**WHAT YOU WILL DO**
Starting with the line that contains "## Work Done on App" and stopping after the line that contains "I followed along", copy the entries below exactly. Include nothing else.

[Collected data]

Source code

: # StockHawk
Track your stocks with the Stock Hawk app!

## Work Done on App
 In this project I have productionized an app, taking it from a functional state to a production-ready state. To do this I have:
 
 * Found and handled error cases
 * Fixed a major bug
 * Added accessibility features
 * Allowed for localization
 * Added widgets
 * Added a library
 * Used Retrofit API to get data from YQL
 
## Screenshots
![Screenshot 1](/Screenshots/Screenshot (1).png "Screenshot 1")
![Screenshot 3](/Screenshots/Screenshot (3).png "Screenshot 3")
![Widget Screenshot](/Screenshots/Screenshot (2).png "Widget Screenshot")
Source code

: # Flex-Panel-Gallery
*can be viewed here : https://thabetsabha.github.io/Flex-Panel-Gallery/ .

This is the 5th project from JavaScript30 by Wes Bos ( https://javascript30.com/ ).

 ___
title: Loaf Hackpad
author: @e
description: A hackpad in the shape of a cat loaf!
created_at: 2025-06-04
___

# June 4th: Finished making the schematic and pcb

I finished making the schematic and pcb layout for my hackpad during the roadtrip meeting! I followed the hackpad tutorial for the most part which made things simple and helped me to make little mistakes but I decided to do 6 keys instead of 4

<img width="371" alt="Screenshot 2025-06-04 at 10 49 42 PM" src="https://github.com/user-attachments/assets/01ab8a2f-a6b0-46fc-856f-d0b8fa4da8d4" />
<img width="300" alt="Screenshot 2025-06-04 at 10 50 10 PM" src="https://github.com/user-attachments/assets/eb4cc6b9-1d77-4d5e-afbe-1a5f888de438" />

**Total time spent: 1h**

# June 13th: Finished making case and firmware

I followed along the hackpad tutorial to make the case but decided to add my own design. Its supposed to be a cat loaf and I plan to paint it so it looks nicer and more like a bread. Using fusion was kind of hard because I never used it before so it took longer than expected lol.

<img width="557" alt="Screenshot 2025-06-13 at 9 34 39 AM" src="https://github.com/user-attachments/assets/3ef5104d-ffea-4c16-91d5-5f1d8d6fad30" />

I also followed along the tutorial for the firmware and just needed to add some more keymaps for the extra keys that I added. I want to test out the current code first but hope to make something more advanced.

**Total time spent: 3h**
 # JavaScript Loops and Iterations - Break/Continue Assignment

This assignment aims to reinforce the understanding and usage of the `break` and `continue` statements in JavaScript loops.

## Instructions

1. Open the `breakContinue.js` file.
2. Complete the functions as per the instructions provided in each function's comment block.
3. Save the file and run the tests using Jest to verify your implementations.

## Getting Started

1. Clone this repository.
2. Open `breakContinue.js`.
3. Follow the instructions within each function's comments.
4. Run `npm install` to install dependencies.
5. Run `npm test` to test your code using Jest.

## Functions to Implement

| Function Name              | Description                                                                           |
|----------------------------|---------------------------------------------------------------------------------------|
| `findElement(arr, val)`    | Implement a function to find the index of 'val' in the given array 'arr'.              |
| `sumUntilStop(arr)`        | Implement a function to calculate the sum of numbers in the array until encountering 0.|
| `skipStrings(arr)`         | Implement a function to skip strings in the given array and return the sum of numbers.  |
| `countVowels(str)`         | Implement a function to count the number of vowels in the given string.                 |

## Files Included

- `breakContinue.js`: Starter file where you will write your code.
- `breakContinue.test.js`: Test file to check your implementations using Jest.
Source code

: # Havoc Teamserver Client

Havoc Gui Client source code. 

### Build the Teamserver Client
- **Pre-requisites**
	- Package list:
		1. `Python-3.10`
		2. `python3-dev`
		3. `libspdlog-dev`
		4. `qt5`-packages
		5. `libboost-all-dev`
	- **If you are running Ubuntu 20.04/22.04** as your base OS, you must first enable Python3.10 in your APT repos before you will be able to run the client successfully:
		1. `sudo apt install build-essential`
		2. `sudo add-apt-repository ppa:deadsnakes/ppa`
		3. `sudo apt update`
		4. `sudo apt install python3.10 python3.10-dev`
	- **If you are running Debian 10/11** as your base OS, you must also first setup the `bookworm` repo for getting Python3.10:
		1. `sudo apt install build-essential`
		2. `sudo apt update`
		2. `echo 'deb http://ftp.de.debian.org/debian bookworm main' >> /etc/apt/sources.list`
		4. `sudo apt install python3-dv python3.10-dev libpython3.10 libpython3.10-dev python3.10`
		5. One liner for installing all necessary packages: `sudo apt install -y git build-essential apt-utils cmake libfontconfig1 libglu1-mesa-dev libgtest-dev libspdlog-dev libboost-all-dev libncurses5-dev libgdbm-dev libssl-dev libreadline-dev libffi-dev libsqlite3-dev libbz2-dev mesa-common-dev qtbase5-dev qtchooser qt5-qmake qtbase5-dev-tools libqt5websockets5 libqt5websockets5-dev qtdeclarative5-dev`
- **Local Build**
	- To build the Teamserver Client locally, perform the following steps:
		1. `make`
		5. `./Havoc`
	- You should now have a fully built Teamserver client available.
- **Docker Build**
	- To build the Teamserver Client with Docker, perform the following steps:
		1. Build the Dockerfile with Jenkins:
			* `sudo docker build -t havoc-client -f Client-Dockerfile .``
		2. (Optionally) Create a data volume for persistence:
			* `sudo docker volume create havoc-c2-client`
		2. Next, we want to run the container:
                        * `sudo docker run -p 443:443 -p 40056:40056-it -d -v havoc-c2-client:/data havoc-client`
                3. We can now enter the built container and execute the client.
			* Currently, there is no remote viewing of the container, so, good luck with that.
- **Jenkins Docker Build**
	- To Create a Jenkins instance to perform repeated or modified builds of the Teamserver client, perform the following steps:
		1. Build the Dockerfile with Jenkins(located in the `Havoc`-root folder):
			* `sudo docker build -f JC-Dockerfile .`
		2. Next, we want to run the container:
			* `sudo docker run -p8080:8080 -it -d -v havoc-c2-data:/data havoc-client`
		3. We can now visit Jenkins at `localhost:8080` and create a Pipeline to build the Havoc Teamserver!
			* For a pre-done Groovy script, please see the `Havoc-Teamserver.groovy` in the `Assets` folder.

**OUTPUT FOR THIS EXERCISE**
## Work Done on App
 In this project I have productionized an app, taking it from a functional state to a production-ready state. To do this I have:
 
 * Found and handled error cases
 * Fixed a major bug
 * Added accessibility features
 * Allowed for localization
 * Added widgets
 * Added a library
 * Used Retrofit API to get data from YQL
 
## Screenshots
![Screenshot 1](/Screenshots/Screenshot (1).png "Screenshot 1")
![Screenshot 3](/Screenshots/Screenshot (3).png "Screenshot 3")
![Widget Screenshot](/Screenshots/Screenshot (2).png "Widget Screenshot")
Source code

: # Flex-Panel-Gallery
*can be viewed here : https://thabetsabha.github.io/Flex-Panel-Gallery/ .

This is the 5th project from JavaScript30 by Wes Bos ( https://javascript30.com/ ).

 ___
title: Loaf Hackpad
author: @e
description: A hackpad in the shape of a cat loaf!
created_at: 2025-06-04
___

# June 4th: Finished making the schematic and pcb

I finished making the schematic and pcb layout for my hackpad during the roadtrip meeting! I followed the hackpad tutorial for the most part which made things simple and helped me to make little mistakes but I decided to do 6 keys instead of 4

<img width="371" alt="Screenshot 2025-06-04 at 10 49 42 PM" src="https://github.com/user-attachments/assets/01ab8a2f-a6b0-46fc-856f-d0b8fa4da8d4" />
<img width="300" alt="Screenshot 2025-06-04 at 10 50 10 PM" src="https://github.com/user-attachments/assets/eb4cc6b9-1d77-4d5e-afbe-1a5f888de438" />

**Total time spent: 1h**

# June 13th: Finished making case and firmware

I followed along the hackpad tutorial to make the case but decided to add my own design. Its supposed to be a cat loaf and I plan to paint it so it looks nicer and more like a bread. Using fusion was kind of hard because I never used it before so it took longer than expected lol.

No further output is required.